= The task =
How many lines in the records below contain the word "images"? Reply with that number only.

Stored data
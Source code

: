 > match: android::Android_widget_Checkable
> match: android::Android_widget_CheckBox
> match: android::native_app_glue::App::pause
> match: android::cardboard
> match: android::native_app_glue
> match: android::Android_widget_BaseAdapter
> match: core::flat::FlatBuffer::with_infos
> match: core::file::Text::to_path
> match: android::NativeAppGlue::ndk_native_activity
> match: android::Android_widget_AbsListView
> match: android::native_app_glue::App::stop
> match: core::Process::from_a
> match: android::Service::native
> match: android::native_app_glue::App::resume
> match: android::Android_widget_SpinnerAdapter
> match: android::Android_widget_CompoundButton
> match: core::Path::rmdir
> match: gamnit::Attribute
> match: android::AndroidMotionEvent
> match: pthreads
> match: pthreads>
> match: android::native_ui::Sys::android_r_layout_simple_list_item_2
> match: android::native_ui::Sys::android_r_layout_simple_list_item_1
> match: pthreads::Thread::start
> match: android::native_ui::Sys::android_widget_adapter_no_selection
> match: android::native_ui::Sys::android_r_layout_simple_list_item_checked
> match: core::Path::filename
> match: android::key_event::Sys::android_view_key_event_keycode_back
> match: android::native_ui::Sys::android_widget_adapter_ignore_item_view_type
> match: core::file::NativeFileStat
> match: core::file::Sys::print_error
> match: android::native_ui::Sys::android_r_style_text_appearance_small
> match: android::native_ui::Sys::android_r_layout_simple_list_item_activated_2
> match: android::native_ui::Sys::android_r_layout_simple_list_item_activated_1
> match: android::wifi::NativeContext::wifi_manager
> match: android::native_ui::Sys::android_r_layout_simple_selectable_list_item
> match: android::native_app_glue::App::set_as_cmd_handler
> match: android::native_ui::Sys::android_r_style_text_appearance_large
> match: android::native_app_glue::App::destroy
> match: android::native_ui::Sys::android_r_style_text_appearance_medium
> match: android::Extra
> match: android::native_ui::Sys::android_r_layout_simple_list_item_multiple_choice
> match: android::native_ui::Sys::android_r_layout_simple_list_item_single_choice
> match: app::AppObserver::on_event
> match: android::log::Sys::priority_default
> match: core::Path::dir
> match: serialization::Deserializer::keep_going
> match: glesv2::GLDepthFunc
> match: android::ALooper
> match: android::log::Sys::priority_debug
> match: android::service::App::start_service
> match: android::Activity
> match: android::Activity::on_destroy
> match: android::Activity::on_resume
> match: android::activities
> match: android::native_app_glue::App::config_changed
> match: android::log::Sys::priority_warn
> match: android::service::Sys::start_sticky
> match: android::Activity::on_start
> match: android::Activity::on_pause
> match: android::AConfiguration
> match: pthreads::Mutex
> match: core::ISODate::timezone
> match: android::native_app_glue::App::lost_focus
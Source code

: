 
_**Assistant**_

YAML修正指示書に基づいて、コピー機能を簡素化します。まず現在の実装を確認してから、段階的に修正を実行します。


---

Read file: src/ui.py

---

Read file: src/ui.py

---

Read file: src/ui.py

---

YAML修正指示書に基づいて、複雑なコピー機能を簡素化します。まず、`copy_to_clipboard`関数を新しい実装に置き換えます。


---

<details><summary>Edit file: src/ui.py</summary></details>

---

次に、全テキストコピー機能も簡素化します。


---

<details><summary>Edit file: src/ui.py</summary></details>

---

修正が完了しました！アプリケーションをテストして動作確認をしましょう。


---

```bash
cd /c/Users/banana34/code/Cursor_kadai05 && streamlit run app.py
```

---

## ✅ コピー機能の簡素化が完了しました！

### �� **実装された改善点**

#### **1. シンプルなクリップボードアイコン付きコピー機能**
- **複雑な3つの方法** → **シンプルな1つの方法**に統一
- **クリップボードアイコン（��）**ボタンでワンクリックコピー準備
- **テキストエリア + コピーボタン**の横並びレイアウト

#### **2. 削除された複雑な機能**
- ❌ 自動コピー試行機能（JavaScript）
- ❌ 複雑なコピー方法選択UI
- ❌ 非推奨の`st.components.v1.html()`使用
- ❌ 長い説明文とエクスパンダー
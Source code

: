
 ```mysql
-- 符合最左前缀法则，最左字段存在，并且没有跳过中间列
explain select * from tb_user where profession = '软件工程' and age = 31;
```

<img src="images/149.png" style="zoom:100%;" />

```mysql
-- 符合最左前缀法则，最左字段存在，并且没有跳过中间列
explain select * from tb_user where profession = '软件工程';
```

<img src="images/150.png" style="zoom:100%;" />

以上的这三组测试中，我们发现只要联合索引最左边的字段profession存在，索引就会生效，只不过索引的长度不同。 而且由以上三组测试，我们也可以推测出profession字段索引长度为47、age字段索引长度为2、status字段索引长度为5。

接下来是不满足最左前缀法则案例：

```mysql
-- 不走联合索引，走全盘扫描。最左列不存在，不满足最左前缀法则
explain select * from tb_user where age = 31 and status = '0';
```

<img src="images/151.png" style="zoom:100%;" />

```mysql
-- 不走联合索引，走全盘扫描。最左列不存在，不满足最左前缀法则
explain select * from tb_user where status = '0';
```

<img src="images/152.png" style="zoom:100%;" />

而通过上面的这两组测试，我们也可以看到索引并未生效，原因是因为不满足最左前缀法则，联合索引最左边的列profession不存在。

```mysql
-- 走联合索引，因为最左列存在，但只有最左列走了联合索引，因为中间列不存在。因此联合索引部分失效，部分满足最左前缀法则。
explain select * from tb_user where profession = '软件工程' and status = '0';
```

= Your response =
4